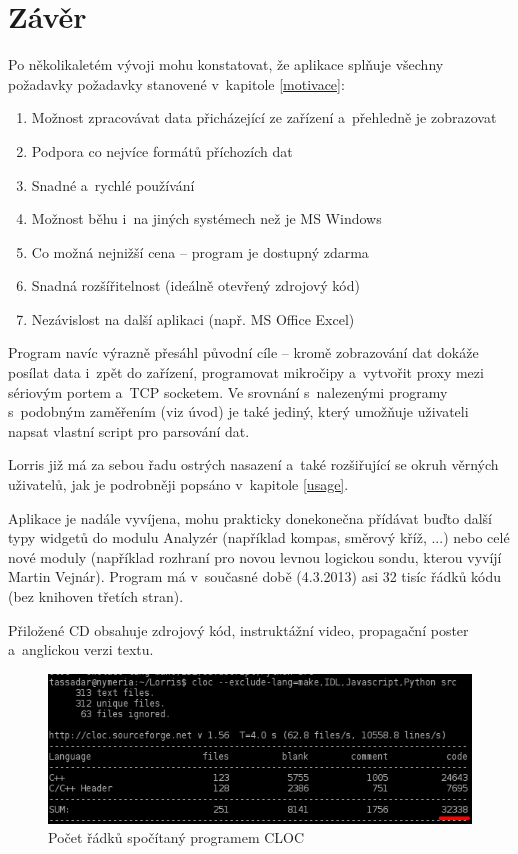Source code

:\documentclass[12pt, a4paper, oneside]{article}
\newcommand{\Has}{\textcolor{green}{\CheckmarkBold}}
\begin{document}
\section*{Závěr}
Po několikaletém vývoji mohu konstatovat, že aplikace splňuje všechny požadavky požadavky stanovené v~kapitole \ref{motivace}:
\begin{enumerate}[label=\Has\hspace{1.5mm}\arabic{*}.] 
    \item Možnost zpracovávat data přicházející ze zařízení a~přehledně je zobrazovat%
    \item Podpora co nejvíce formátů příchozích dat%
    \item Snadné a~rychlé používání %
    \item Možnost běhu i~na jiných systémech než je MS Windows %
    \item Co možná nejnižší cena -- program je dostupný zdarma%
    \item Snadná rozšířitelnost (ideálně otevřený zdrojový kód) %
    \item Nezávislost na další aplikaci (např. MS Office Excel) %
\end{enumerate}
Program navíc výrazně přesáhl původní cíle -- kromě zobrazování dat dokáže posílat data i~zpět do zařízení, programovat mikročipy a~vytvořit proxy mezi sériovým portem a~TCP socketem. Ve srovnání s~nalezenými programy s~podobným zaměřením (viz úvod) je také jediný, který umožňuje uživateli napsat vlastní script pro parsování dat.

Lorris již má za sebou řadu ostrých nasazení a~také rozšiřující se okruh věrných uživatelů, jak je podrobněji popsáno v~kapitole \ref{usage}.

Aplikace je nadále vyvíjena, mohu prakticky donekonečna přídávat buďto další typy widgetů do modulu Analyzér (například kompas, směrový kříž, ...) nebo celé nové moduly (například rozhraní pro novou levnou logickou sondu, kterou vyvíjí Martin Vejnár). Program má v~současné době (4.3.2013) asi 32 tisíc řádků kódu (bez knihoven třetích stran).

Přiložené CD obsahuje zdrojový kód, instruktážní video, propagační poster a~anglickou verzi textu.
\begin{figure}[H]
\begin{center}
\includegraphics[width=\textwidth]{img/cloc_edit.png}
\caption{Počet řádků spočítaný programem CLOC\cite{cloc}}
\end{center}
\end{figure}
\end{document}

What you are asked to do:
Print the material verbatim; drop the pictures.

Exercise result:
Source code

:\documentclass[12pt, a4paper, oneside]{article}
\newcommand{\Has}{\textcolor{green}{\CheckmarkBold}}
\begin{document}
\section*{Závěr}
Po několikaletém vývoji mohu konstatovat, že aplikace splňuje všechny požadavky požadavky stanovené v~kapitole \ref{motivace}:
\begin{enumerate}[label=\Has\hspace{1.5mm}\arabic{*}.] 
    \item Možnost zpracovávat data přicházející ze zařízení a~přehledně je zobrazovat%
    \item Podpora co nejvíce formátů příchozích dat%
    \item Snadné a~rychlé používání %
    \item Možnost běhu i~na jiných systémech než je MS Windows %
    \item Co možná nejnižší cena -- program je dostupný zdarma%
    \item Snadná rozšířitelnost (ideálně otevřený zdrojový kód) %
    \item Nezávislost na další aplikaci (např. MS Office Excel) %
\end{enumerate}
Program navíc výrazně přesáhl původní cíle -- kromě zobrazování dat dokáže posílat data i~zpět do zařízení, programovat mikročipy a~vytvořit proxy mezi sériovým portem a~TCP socketem. Ve srovnání s~nalezenými programy s~podobným zaměřením (viz úvod) je také jediný, který umožňuje uživateli napsat vlastní script pro parsování dat.

Lorris již má za sebou řadu ostrých nasazení a~také rozšiřující se okruh věrných uživatelů, jak je podrobněji popsáno v~kapitole \ref{usage}.

Aplikace je nadále vyvíjena, mohu prakticky donekonečna přídávat buďto další typy widgetů do modulu Analyzér (například kompas, směrový kříž, ...) nebo celé nové moduly (například rozhraní pro novou levnou logickou sondu, kterou vyvíjí Martin Vejnár). Program má v~současné době (4.3.2013) asi 32 tisíc řádků kódu (bez knihoven třetích stran).

Přiložené CD obsahuje zdrojový kód, instruktážní video, propagační poster a~anglickou verzi textu.
\begin{figure}[H]
\begin{center}
\includegraphics[width=\textwidth]{img/cloc_edit.png}
\caption{Počet řádků spočítaný programem CLOC\cite{cloc}}
\end{center}
\end{figure}
\end{document}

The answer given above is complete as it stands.